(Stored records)
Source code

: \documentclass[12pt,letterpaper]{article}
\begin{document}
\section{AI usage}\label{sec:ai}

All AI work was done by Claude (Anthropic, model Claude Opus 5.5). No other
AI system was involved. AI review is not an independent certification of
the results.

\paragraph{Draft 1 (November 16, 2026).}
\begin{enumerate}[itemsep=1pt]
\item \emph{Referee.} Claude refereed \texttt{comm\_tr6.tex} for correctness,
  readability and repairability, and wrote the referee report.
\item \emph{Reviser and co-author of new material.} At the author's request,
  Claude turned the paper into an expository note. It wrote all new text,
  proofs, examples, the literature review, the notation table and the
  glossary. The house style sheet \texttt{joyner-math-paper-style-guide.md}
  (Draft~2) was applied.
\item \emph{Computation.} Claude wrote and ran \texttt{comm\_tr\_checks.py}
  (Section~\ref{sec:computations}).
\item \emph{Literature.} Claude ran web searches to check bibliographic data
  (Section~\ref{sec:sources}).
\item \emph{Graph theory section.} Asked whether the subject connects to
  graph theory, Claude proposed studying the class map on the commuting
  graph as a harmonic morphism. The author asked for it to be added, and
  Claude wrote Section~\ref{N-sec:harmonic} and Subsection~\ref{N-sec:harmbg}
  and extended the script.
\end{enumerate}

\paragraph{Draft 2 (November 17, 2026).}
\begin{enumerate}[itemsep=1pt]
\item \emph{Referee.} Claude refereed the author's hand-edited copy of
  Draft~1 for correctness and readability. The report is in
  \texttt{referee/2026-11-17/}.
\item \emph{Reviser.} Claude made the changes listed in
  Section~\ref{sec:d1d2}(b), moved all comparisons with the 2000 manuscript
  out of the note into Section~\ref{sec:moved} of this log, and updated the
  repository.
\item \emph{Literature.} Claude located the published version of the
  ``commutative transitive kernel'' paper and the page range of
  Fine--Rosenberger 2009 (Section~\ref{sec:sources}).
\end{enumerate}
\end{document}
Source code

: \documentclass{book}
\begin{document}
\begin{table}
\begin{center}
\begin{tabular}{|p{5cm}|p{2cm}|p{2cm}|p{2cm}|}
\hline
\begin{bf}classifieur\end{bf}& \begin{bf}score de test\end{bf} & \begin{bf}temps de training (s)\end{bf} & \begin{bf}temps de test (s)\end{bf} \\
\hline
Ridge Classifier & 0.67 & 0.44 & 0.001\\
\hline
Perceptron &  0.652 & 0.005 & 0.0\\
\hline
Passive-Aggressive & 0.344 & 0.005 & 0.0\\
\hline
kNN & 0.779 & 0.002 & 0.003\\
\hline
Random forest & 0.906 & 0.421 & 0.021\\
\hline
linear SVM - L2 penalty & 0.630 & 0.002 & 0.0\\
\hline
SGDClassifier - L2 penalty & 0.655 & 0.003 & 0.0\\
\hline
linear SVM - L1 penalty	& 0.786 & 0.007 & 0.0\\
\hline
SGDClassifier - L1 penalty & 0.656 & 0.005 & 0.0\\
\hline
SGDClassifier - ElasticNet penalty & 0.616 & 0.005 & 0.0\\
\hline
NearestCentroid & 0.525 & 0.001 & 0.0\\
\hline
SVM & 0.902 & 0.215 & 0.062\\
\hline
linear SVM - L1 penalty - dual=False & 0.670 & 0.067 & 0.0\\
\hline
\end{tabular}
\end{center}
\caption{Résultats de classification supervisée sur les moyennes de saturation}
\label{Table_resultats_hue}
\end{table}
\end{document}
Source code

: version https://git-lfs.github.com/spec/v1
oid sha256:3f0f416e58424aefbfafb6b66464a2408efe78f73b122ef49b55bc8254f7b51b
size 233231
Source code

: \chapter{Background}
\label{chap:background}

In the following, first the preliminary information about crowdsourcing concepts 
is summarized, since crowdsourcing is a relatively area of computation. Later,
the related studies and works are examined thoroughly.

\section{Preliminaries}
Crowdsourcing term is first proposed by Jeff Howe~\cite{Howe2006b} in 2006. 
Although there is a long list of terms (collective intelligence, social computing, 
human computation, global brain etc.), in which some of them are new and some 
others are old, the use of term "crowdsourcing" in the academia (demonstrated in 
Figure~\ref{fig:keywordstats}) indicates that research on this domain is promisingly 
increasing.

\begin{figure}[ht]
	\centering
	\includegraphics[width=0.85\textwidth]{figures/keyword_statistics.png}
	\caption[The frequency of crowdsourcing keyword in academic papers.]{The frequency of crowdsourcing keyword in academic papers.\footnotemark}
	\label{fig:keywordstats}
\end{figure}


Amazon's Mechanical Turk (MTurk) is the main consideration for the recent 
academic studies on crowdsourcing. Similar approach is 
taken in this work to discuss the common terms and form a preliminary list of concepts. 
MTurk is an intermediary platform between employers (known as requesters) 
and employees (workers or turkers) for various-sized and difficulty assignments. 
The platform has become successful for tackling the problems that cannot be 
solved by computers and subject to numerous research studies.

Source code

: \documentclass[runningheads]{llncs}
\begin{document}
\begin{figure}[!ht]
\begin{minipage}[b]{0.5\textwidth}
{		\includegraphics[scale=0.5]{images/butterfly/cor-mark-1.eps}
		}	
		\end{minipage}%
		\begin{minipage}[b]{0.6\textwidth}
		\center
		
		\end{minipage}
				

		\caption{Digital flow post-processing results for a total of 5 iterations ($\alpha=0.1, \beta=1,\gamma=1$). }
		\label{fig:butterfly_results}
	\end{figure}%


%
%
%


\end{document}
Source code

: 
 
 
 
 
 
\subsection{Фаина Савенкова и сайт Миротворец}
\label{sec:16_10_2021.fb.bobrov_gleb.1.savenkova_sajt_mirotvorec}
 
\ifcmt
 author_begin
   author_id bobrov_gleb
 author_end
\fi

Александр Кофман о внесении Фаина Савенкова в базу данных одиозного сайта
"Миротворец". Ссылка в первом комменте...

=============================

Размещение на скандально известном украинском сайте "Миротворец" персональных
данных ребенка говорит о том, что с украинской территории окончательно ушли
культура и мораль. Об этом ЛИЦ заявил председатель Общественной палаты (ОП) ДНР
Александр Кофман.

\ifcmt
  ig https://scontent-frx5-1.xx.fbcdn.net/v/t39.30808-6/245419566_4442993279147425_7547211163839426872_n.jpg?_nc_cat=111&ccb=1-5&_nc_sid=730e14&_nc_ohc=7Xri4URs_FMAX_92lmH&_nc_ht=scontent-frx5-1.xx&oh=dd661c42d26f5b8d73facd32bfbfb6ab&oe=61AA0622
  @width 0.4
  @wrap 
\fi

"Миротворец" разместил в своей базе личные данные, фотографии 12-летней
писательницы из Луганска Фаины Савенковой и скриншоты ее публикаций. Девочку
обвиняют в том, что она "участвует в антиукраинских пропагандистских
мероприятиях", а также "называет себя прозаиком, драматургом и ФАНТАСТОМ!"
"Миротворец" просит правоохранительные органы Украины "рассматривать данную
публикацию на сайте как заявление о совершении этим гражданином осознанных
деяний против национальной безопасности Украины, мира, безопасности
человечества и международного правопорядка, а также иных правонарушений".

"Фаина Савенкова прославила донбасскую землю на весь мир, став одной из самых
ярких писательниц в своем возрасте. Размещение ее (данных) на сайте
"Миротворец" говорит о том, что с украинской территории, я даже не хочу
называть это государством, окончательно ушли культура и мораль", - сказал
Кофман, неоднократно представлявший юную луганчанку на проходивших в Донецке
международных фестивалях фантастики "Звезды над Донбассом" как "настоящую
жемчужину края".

◆ Aim of the exercise
Each line holding the string "Reviser" counts once. Work out the number of such lines in the data and give only that.

◆ Answer
2